Aku pun terdiam mendengar nama itu dan suasana menjadi hening dengan Diva meninggalkanku dengan pohon yang rindang.
"Cih. Aku tidak butuh nama itu." batinnya.
Setelah beberapa lama kemudian, aku mulai bisa bergerak. Aku ingin sekali menghajarnya sekali lagi, namun aku tidak bisa melakukan dengan kondisi itu mengingat aku masih terluka.
"Aku akan menghajarnya jika ada kesempatan." ucapku dengan penuh perhitungan.
Melihat itu, Diva kembali menghampiri dan berkata, "Can you walking? (Bisakah kamu berjalan?)" dengan mengangkut beberapa barang di punggungnya.
"Hmph… Aku bukan anak kecil." ujarku dengan tatapan sinis.
"Jadi kamu siapa?" tanya Diva penasaran.
"Aku tidak akan memperkenalkan diriku." tekadku.
"Alright, Kid! (Ya sudah, Nak!)"
Mendengar kata yang membuatku marah, dan kesal, aku akhirnya membuka suara.
"Rizel," kataku dengan tatapan yang sinis.
"Cih. What's with that stare? (Apa apaan dengan tatapanmu itu?) " ucap Diva dengan kesal memalingkan wajahnya.
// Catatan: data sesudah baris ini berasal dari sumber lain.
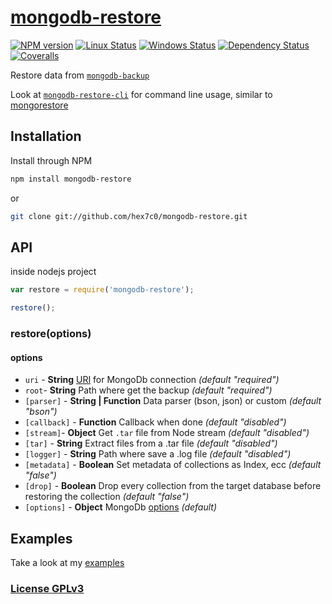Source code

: # [mongodb-restore](http://supergiovane.tk/#/mongodb-restore)

[![NPM version](https://img.shields.io/npm/v/mongodb-restore.svg)](https://www.npmjs.com/package/mongodb-restore)
[![Linux Status](https://img.shields.io/travis/hex7c0/mongodb-restore.svg?label=linux)](https://travis-ci.org/hex7c0/mongodb-restore)
[![Windows Status](https://img.shields.io/appveyor/ci/hex7c0/mongodb-restore.svg?label=windows)](https://ci.appveyor.com/project/hex7c0/mongodb-restore)
[![Dependency Status](https://img.shields.io/david/hex7c0/mongodb-restore.svg)](https://david-dm.org/hex7c0/mongodb-restore)
[![Coveralls](https://img.shields.io/coveralls/hex7c0/mongodb-restore.svg)](https://coveralls.io/r/hex7c0/mongodb-restore)

Restore data from [`mongodb-backup`](https://github.com/hex7c0/mongodb-backup)

Look at [`mongodb-restore-cli`](https://github.com/hex7c0/mongodb-restore-cli) for command line usage, similar to [mongorestore](http://docs.mongodb.org/manual/reference/program/mongorestore/)

## Installation

Install through NPM

```bash
npm install mongodb-restore
```
or
```bash
git clone git://github.com/hex7c0/mongodb-restore.git
```

## API

inside nodejs project
```js
var restore = require('mongodb-restore');

restore();
```

### restore(options)

#### options

 - `uri` - **String** [URI](http://mongodb.github.io/node-mongodb-native/2.0/tutorials/urls/) for MongoDb connection *(default "required")*
 - `root`- **String** Path where get the backup *(default "required")*
 - `[parser]` - **String | Function** Data parser (bson, json) or custom *(default "bson")*
 - `[callback]` - **Function** Callback when done *(default "disabled")*
 - `[stream]`- **Object** Get `.tar` file from Node stream *(default "disabled")*
 - `[tar]` - **String** Extract files from a .tar file *(default "disabled")*
 - `[logger]` - **String** Path where save a .log file *(default "disabled")*
 - `[metadata]` - **Boolean** Set metadata of collections as Index, ecc *(default "false")*
 - `[drop]` - **Boolean** Drop every collection from the target database before restoring the collection *(default "false")*
 - `[options]` - **Object** MongoDb [options](http://mongodb.github.io/node-mongodb-native/2.0/tutorials/connecting/#toc_7) *(default)*

## Examples

Take a look at my [examples](examples)

### [License GPLv3](LICENSE)
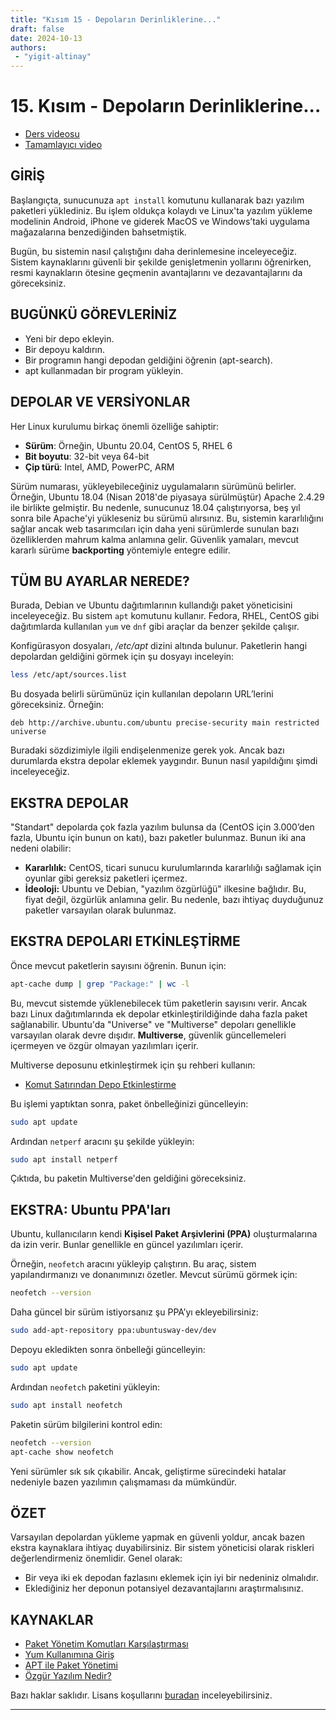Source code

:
 ```yaml
---
title: "Kısım 15 - Depoların Derinliklerine..."
draft: false
date: 2024-10-13
authors:
 - "yigit-altinay"
---
```


# 15. Kısım - Depoların Derinliklerine...

* [Ders videosu](https://youtu.be/DMenSNaMiD4)  
* [Tamamlayıcı video](https://www.youtube.com/live/2lYo_FJxQR8?feature=shared)  

## GİRİŞ

Başlangıçta, sunucunuza `apt install` komutunu kullanarak bazı yazılım paketleri yüklediniz. Bu işlem oldukça kolaydı ve Linux'ta yazılım yükleme modelinin Android, iPhone ve giderek MacOS ve Windows’taki uygulama mağazalarına benzediğinden bahsetmiştik.  

Bugün, bu sistemin nasıl çalıştığını daha derinlemesine inceleyeceğiz. Sistem kaynaklarını güvenli bir şekilde genişletmenin yollarını öğrenirken, resmi kaynakların ötesine geçmenin avantajlarını ve dezavantajlarını da göreceksiniz.  

## BUGÜNKÜ GÖREVLERİNİZ

* Yeni bir depo ekleyin.  
* Bir depoyu kaldırın.  
* Bir programın hangi depodan geldiğini öğrenin (apt-search).  
* apt kullanmadan bir program yükleyin.  

## DEPOLAR VE VERSİYONLAR

Her Linux kurulumu birkaç önemli özelliğe sahiptir:  

* **Sürüm**: Örneğin, Ubuntu 20.04, CentOS 5, RHEL 6  
* **Bit boyutu**: 32-bit veya 64-bit  
* **Çip türü**: Intel, AMD, PowerPC, ARM  

Sürüm numarası, yükleyebileceğiniz uygulamaların sürümünü belirler. Örneğin, Ubuntu 18.04 (Nisan 2018'de piyasaya sürülmüştür) Apache 2.4.29 ile birlikte gelmiştir. Bu nedenle, sunucunuz 18.04 çalıştırıyorsa, beş yıl sonra bile Apache'yi yükleseniz bu sürümü alırsınız. Bu, sistemin kararlılığını sağlar ancak web tasarımcıları için daha yeni sürümlerde sunulan bazı özelliklerden mahrum kalma anlamına gelir. Güvenlik yamaları, mevcut kararlı sürüme **backporting** yöntemiyle entegre edilir.  

## TÜM BU AYARLAR NEREDE?

Burada, Debian ve Ubuntu dağıtımlarının kullandığı paket yöneticisini inceleyeceğiz. Bu sistem `apt` komutunu kullanır. Fedora, RHEL, CentOS gibi dağıtımlarda kullanılan `yum` ve `dnf` gibi araçlar da benzer şekilde çalışır.  

Konfigürasyon dosyaları, _/etc/apt_ dizini altında bulunur. Paketlerin hangi depolardan geldiğini görmek için şu dosyayı inceleyin:  

```bash
less /etc/apt/sources.list
```

Bu dosyada belirli sürümünüz için kullanılan depoların URL’lerini göreceksiniz. Örneğin:  

```
deb http://archive.ubuntu.com/ubuntu precise-security main restricted universe
```

Buradaki sözdizimiyle ilgili endişelenmenize gerek yok. Ancak bazı durumlarda ekstra depolar eklemek yaygındır. Bunun nasıl yapıldığını şimdi inceleyeceğiz.  

## EKSTRA DEPOLAR

"Standart" depolarda çok fazla yazılım bulunsa da (CentOS için 3.000’den fazla, Ubuntu için bunun on katı), bazı paketler bulunmaz. Bunun iki ana nedeni olabilir:  

* **Kararlılık:** CentOS, ticari sunucu kurulumlarında kararlılığı sağlamak için oyunlar gibi gereksiz paketleri içermez.  
* **İdeoloji:** Ubuntu ve Debian, "yazılım özgürlüğü" ilkesine bağlıdır. Bu, fiyat değil, özgürlük anlamına gelir. Bu nedenle, bazı ihtiyaç duyduğunuz paketler varsayılan olarak bulunmaz.  

## EKSTRA DEPOLARI ETKİNLEŞTİRME

Önce mevcut paketlerin sayısını öğrenin. Bunun için:  

```bash
apt-cache dump | grep "Package:" | wc -l
```

Bu, mevcut sistemde yüklenebilecek tüm paketlerin sayısını verir. Ancak bazı Linux dağıtımlarında ek depolar etkinleştirildiğinde daha fazla paket sağlanabilir. Ubuntu'da "Universe" ve "Multiverse" depoları genellikle varsayılan olarak devre dışıdır. **Multiverse**, güvenlik güncellemeleri içermeyen ve özgür olmayan yazılımları içerir.  

Multiverse deposunu etkinleştirmek için şu rehberi kullanın:  

* [Komut Satırından Depo Etkinleştirme](https://help.ubuntu.com/community/Repositories/CommandLine)  

Bu işlemi yaptıktan sonra, paket önbelleğinizi güncelleyin:  

```bash
sudo apt update
```

Ardından `netperf` aracını şu şekilde yükleyin:  

```bash
sudo apt install netperf
```

Çıktıda, bu paketin Multiverse'den geldiğini göreceksiniz.

## EKSTRA: Ubuntu PPA'ları

Ubuntu, kullanıcıların kendi **Kişisel Paket Arşivlerini (PPA)** oluşturmalarına da izin verir. Bunlar genellikle en güncel yazılımları içerir.  

Örneğin, `neofetch` aracını yükleyip çalıştırın. Bu araç, sistem yapılandırmanızı ve donanımınızı özetler. Mevcut sürümü görmek için:  

```bash
neofetch --version
```

Daha güncel bir sürüm istiyorsanız şu PPA’yı ekleyebilirsiniz:  

```bash
sudo add-apt-repository ppa:ubuntusway-dev/dev
```

Depoyu ekledikten sonra önbelleği güncelleyin:  

```bash
sudo apt update
```

Ardından `neofetch` paketini yükleyin:  

```bash
sudo apt install neofetch
```

Paketin sürüm bilgilerini kontrol edin:  

```bash
neofetch --version
apt-cache show neofetch
```

Yeni sürümler sık sık çıkabilir. Ancak, geliştirme sürecindeki hatalar nedeniyle bazen yazılımın çalışmaması da mümkündür.

## ÖZET

Varsayılan depolardan yükleme yapmak en güvenli yoldur, ancak bazen ekstra kaynaklara ihtiyaç duyabilirsiniz. Bir sistem yöneticisi olarak riskleri değerlendirmeniz önemlidir. Genel olarak:  

* Bir veya iki ek depodan fazlasını eklemek için iyi bir nedeniniz olmalıdır.  
* Eklediğiniz her deponun potansiyel dezavantajlarını araştırmalısınız.  

## KAYNAKLAR

* [Paket Yönetim Komutları Karşılaştırması](https://wiki.archlinux.org/index.php/Pacman/Rosetta)  
* [Yum Kullanımına Giriş](http://fedoranews.org/tchung/howto/2003-11-09-yum-intro.shtml)  
* [APT ile Paket Yönetimi](https://help.ubuntu.com/community/AptGet/Howto)  
* [Özgür Yazılım Nedir?](http://www.debian.org/intro/free)  

Bazı haklar saklıdır. Lisans koşullarını [buradan](https://github.com/livialima/linuxupskillchallenge/blob/master/LICENSE) inceleyebilirsiniz.

---

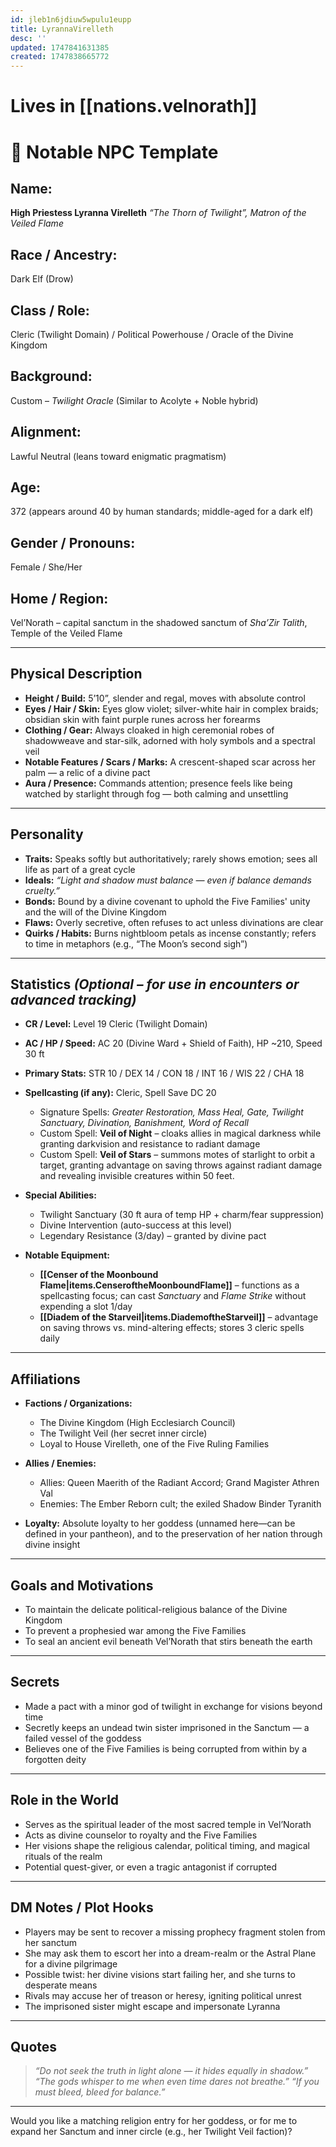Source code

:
 ```yaml
---
id: jleb1n6jdiuw5wpulu1eupp
title: LyrannaVirelleth
desc: ''
updated: 1747841631385
created: 1747838665772
---
```

# Lives in [[nations.velnorath]]

# 📜 Notable NPC Template

## **Name:**

**High Priestess Lyranna Virelleth**
*“The Thorn of Twilight”, Matron of the Veiled Flame*

## **Race / Ancestry:**

Dark Elf (Drow)

## **Class / Role:**

Cleric (Twilight Domain) / Political Powerhouse / Oracle of the Divine Kingdom

## **Background:**

Custom – *Twilight Oracle*
(Similar to Acolyte + Noble hybrid)

## **Alignment:**

Lawful Neutral (leans toward enigmatic pragmatism)

## **Age:**

372 (appears around 40 by human standards; middle-aged for a dark elf)

## **Gender / Pronouns:**

Female / She/Her

## **Home / Region:**

Vel’Norath – capital sanctum in the shadowed sanctum of *Sha’Zir Talith*, Temple of the Veiled Flame

---

## **Physical Description**

* **Height / Build:** 5’10”, slender and regal, moves with absolute control
* **Eyes / Hair / Skin:** Eyes glow violet; silver-white hair in complex braids; obsidian skin with faint purple runes across her forearms
* **Clothing / Gear:** Always cloaked in high ceremonial robes of shadowweave and star-silk, adorned with holy symbols and a spectral veil
* **Notable Features / Scars / Marks:** A crescent-shaped scar across her palm — a relic of a divine pact
* **Aura / Presence:** Commands attention; presence feels like being watched by starlight through fog — both calming and unsettling

---

## **Personality**

* **Traits:** Speaks softly but authoritatively; rarely shows emotion; sees all life as part of a great cycle
* **Ideals:** *“Light and shadow must balance — even if balance demands cruelty.”*
* **Bonds:** Bound by a divine covenant to uphold the Five Families' unity and the will of the Divine Kingdom
* **Flaws:** Overly secretive, often refuses to act unless divinations are clear
* **Quirks / Habits:** Burns nightbloom petals as incense constantly; refers to time in metaphors (e.g., “The Moon’s second sigh”)

---

## **Statistics** *(Optional – for use in encounters or advanced tracking)*

* **CR / Level:** Level 19 Cleric (Twilight Domain)
* **AC / HP / Speed:** AC 20 (Divine Ward + Shield of Faith), HP \~210, Speed 30 ft
* **Primary Stats:** STR 10 / DEX 14 / CON 18 / INT 16 / WIS 22 / CHA 18
* **Spellcasting (if any):** Cleric, Spell Save DC 20

  * Signature Spells: *Greater Restoration, Mass Heal, Gate, Twilight Sanctuary, Divination, Banishment, Word of Recall*
  * Custom Spell: **Veil of Night** – cloaks allies in magical darkness while granting darkvision and resistance to radiant damage
  * Custom Spell: **Veil of Stars** – summons motes of starlight to orbit a target, granting advantage on saving throws against radiant damage and revealing invisible creatures within 50 feet.
* **Special Abilities:**

  * Twilight Sanctuary (30 ft aura of temp HP + charm/fear suppression)
  * Divine Intervention (auto-success at this level)
  * Legendary Resistance (3/day) – granted by divine pact
* **Notable Equipment:**

  * **[[Censer of the Moonbound Flame|items.CenseroftheMoonboundFlame]]** – functions as a spellcasting focus; can cast *Sanctuary* and *Flame Strike* without expending a slot 1/day
  * **[[Diadem of the Starveil|items.DiademoftheStarveil]]** – advantage on saving throws vs. mind-altering effects; stores 3 cleric spells daily

---

## **Affiliations**

* **Factions / Organizations:**

  * The Divine Kingdom (High Ecclesiarch Council)
  * The Twilight Veil (her secret inner circle)
  * Loyal to House Virelleth, one of the Five Ruling Families
* **Allies / Enemies:**

  * Allies: Queen Maerith of the Radiant Accord; Grand Magister Athren Val
  * Enemies: The Ember Reborn cult; the exiled Shadow Binder Tyranith
* **Loyalty:** Absolute loyalty to her goddess (unnamed here—can be defined in your pantheon), and to the preservation of her nation through divine insight

---

## **Goals and Motivations**

* To maintain the delicate political-religious balance of the Divine Kingdom
* To prevent a prophesied war among the Five Families
* To seal an ancient evil beneath Vel’Norath that stirs beneath the earth

---

## **Secrets**

* Made a pact with a minor god of twilight in exchange for visions beyond time
* Secretly keeps an undead twin sister imprisoned in the Sanctum — a failed vessel of the goddess
* Believes one of the Five Families is being corrupted from within by a forgotten deity

---

## **Role in the World**

* Serves as the spiritual leader of the most sacred temple in Vel’Norath
* Acts as divine counselor to royalty and the Five Families
* Her visions shape the religious calendar, political timing, and magical rituals of the realm
* Potential quest-giver, or even a tragic antagonist if corrupted

---

## **DM Notes / Plot Hooks**

* Players may be sent to recover a missing prophecy fragment stolen from her sanctum
* She may ask them to escort her into a dream-realm or the Astral Plane for a divine pilgrimage
* Possible twist: her divine visions start failing her, and she turns to desperate means
* Rivals may accuse her of treason or heresy, igniting political unrest
* The imprisoned sister might escape and impersonate Lyranna

---

## **Quotes**

> *“Do not seek the truth in light alone — it hides equally in shadow.”*
> *“The gods whisper to me when even time dares not breathe.”*
> *“If you must bleed, bleed for balance.”*

---

Would you like a matching religion entry for her goddess, or for me to expand her Sanctum and inner circle (e.g., her Twilight Veil faction)?
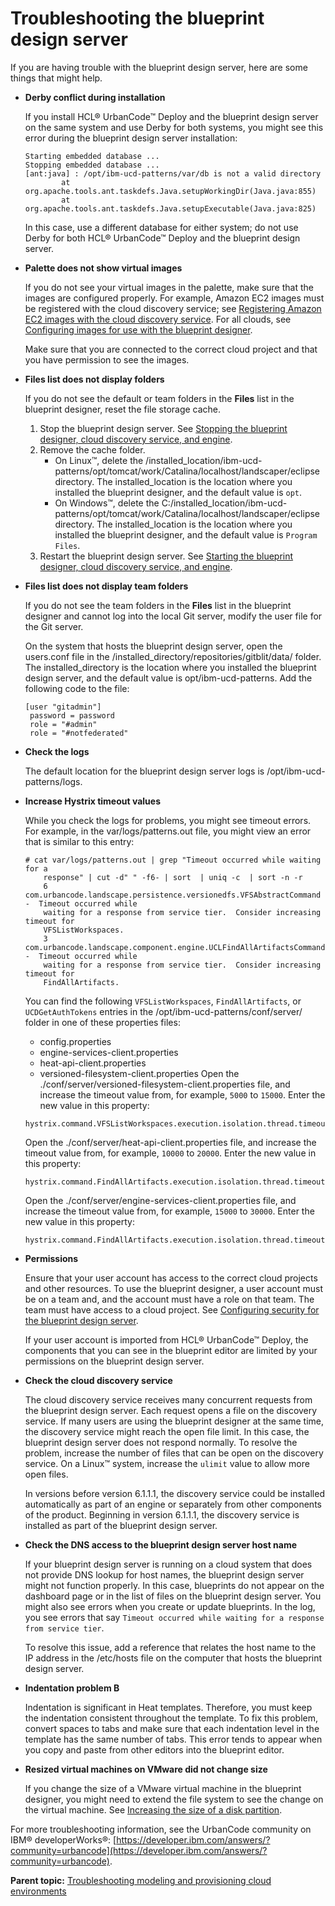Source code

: # Troubleshooting the blueprint design server

If you are having trouble with the blueprint design server, here are some things that might help.

-   **Derby conflict during installation**

    If you install HCL® UrbanCode™ Deploy and the blueprint design server on the same system and use Derby for both systems, you might see this error during the blueprint design server installation:

    ```
    Starting embedded database ...
    Stopping embedded database ...
    [ant:java] : /opt/ibm-ucd-patterns/var/db is not a valid directory
            at org.apache.tools.ant.taskdefs.Java.setupWorkingDir(Java.java:855)
            at org.apache.tools.ant.taskdefs.Java.setupExecutable(Java.java:825)
    ```

    In this case, use a different database for either system; do not use Derby for both HCL® UrbanCode™ Deploy and the blueprint design server.

-   **Palette does not show virtual images**

    If you do not see your virtual images in the palette, make sure that the images are configured properly. For example, Amazon EC2 images must be registered with the cloud discovery service; see [Registering Amazon EC2 images with the cloud discovery service](integrate_ec2_image.md). For all clouds, see [Configuring images for use with the blueprint designer](cloud_connect_vm_requirements.md).

    Make sure that you are connected to the correct cloud project and that you have permission to see the images.

-   ****Files** list does not display folders**

    If you do not see the default or team folders in the **Files** list in the blueprint designer, reset the file storage cache.

    1.  Stop the blueprint design server. See [Stopping the blueprint designer, cloud discovery service, and engine](../../com.ibm.udeploy.install.doc/topics/stop_patterns.md#).
    2.  Remove the cache folder.
        -   On Linux™, delete the /installed\_location/ibm-ucd-patterns/opt/tomcat/work/Catalina/localhost/landscaper/eclipse directory. The installed\_location is the location where you installed the blueprint designer, and the default value is `opt`.
        -   On Windows™, delete the C:/installed\_location/ibm-ucd-patterns/opt/tomcat/work/Catalina/localhost/landscaper/eclipse directory. The installed\_location is the location where you installed the blueprint designer, and the default value is `Program Files`.
    3.  Restart the blueprint design server. See [Starting the blueprint designer, cloud discovery service, and engine](../../com.ibm.udeploy.install.doc/topics/start_patterns.md#).
-   ****Files** list does not display team folders**

    If you do not see the team folders in the **Files** list in the blueprint designer and cannot log into the local Git server, modify the user file for the Git server.

    On the system that hosts the blueprint design server, open the users.conf file in the /installed\_directory/repositories/gitblit/data/ folder. The installed\_directory is the location where you installed the blueprint design server, and the default value is opt/ibm-ucd-patterns. Add the following code to the file:

    ```
    [user "gitadmin"]
     password = password
     role = "#admin"
     role = "#notfederated"
    ```

-   **Check the logs**

    The default location for the blueprint design server logs is /opt/ibm-ucd-patterns/logs.

-   **Increase Hystrix timeout values**

    While you check the logs for problems, you might see timeout errors. For example, in the var/logs/patterns.out file, you might view an error that is similar to this entry:

    ```
    # cat var/logs/patterns.out | grep "Timeout occurred while waiting for a
        response" | cut -d" " -f6- | sort  | uniq -c  | sort -n -r
        6 com.urbancode.landscape.persistence.versionedfs.VFSAbstractCommand -  Timeout occurred while
        waiting for a response from service tier.  Consider increasing timeout for
        VFSListWorkspaces.
        3 com.urbancode.landscape.component.engine.UCLFindAllArtifactsCommand -  Timeout occurred while
        waiting for a response from service tier.  Consider increasing timeout for
        FindAllArtifacts.
    ```

    You can find the following `VFSListWorkspaces`, `FindAllArtifacts`, or `UCDGetAuthTokens` entries in the /opt/ibm-ucd-patterns/conf/server/ folder in one of these properties files:

    -   config.properties
    -   engine-services-client.properties
    -   heat-api-client.properties
    -   versioned-filesystem-client.properties
    Open the ./conf/server/versioned-filesystem-client.properties file, and increase the timeout value from, for example, `5000` to `15000`. Enter the new value in this property:

    ```
    hystrix.command.VFSListWorkspaces.execution.isolation.thread.timeoutInMilliseconds=15000
    ```

    Open the ./conf/server/heat-api-client.properties file, and increase the timeout value from, for example, `10000` to `20000`. Enter the new value in this property:

    ```
    hystrix.command.FindAllArtifacts.execution.isolation.thread.timeoutInMilliseconds=20000
    ```

    Open the ./conf/server/engine-services-client.properties file, and increase the timeout value from, for example, `15000` to `30000`. Enter the new value in this property:

    ```
    hystrix.command.FindAllArtifacts.execution.isolation.thread.timeoutInMilliseconds=30000
    ```

-   **Permissions**

    Ensure that your user account has access to the correct cloud projects and other resources. To use the blueprint designer, a user account must be on a team and, and the account must have a role on that team. The team must have access to a cloud project. See [Configuring security for the blueprint design server](../../com.ibm.udeploy.admin.doc/topics/security_ov.md).

    If your user account is imported from HCL® UrbanCode™ Deploy, the components that you can see in the blueprint editor are limited by your permissions on the blueprint design server.

-   **Check the cloud discovery service**

    The cloud discovery service receives many concurrent requests from the blueprint design server. Each request opens a file on the discovery service. If many users are using the blueprint designer at the same time, the discovery service might reach the open file limit. In this case, the blueprint design server does not respond normally. To resolve the problem, increase the number of files that can be open on the discovery service. On a Linux™ system, increase the `ulimit` value to allow more open files.

    In versions before version 6.1.1.1, the discovery service could be installed automatically as part of an engine or separately from other components of the product. Beginning in version 6.1.1.1, the discovery service is installed as part of the blueprint design server.

-   **Check the DNS access to the blueprint design server host name**

    If your blueprint design server is running on a cloud system that does not provide DNS lookup for host names, the blueprint design server might not function properly. In this case, blueprints do not appear on the dashboard page or in the list of files on the blueprint design server. You might also see errors when you create or update blueprints. In the log, you see errors that say `Timeout occurred while waiting for a response from service tier`.

    To resolve this issue, add a reference that relates the host name to the IP address in the /etc/hosts file on the computer that hosts the blueprint design server.

-   **Indentation problem B**

    Indentation is significant in Heat templates. Therefore, you must keep the indentation consistent throughout the template. To fix this problem, convert spaces to tabs and make sure that each indentation level in the template has the same number of tabs. This error tends to appear when you copy and paste from other editors into the blueprint editor.


-   **Resized virtual machines on VMware did not change size**

    If you change the size of a VMware virtual machine in the blueprint designer, you might need to extend the file system to see the change on the virtual machine. See [Increasing the size of a disk partition](http://kb.vmware.com/selfservice/microsites/search.do?language=en_US&cmd=displayKC&externalId=1004071).


For more troubleshooting information, see the UrbanCode community on IBM® developerWorks®: [https://developer.ibm.com/answers/?community=urbancode](https://developer.ibm.com/answers/?community=urbancode).

**Parent topic:** [Troubleshooting modeling and provisioning cloud environments](../../com.ibm.udeploy.doc/topics/trouble_blueprints_ov.md)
"Puas?" tanyaku membalas ketusnya Diva.
"Not satisfied. (Tidak puas.)" ucapnya.
Setelah berjalan di hutan yang lebat itu, tidak ada perubahan. Suasana itu tambah hening dengan dua orang yang berjarak sedang berjalan untuk keluar dari hutan ini. Tidak ada pembicaraan sekalipun. Hanya ada kicauan burung dan suara hewan buas lainnya.
Setelah beberapa saat kemudian, kami lelah dengan berjalan tanpa henti dan istirahat di akar pohon yang besar.
"Argh. Kapan sampainya, bodoh?" ucapku marah yang terduduk di pohon.
" I don't know, you brat. (Aku tidak tahu, dasar bocah)" ucap Diva kesal duduk di akar pohon.
"Sialan! Harusnya aku meninggalkanmu. P*****r." ucapku sinis.
"Who are you calling whore? (Siapa yang kau panggil p*****r?) " tanyanya wajah memerah mendengar kataku dengan mengepal tangan kirinya.
"Tentu saja kau." ucap ku menunjuk Diva.
"Hah? Little kids like you should be taught a lesson. (Anak kecil sepertimu harus diberi pelajaran.) "celotehnya menatapku dengan tajam.
"Maaf, aku sudah belajar dengan cepat. Jadi, kau tidak usah mengajariku. P*****r." kataku mengejek Diva dengan sinis.
"You said it again. (Kau mengatakan itu lagi.)" balas Diva dengan penuh amarah.
"Grrrr."
'Grrrr."
"Hmph."
"Hmph."
Suasana hutan menjadi mencekam dengan pertengkaran. Kami saling memalingkan wajah kami dengan perasaan kesal dan marah di hati kami masing-masing.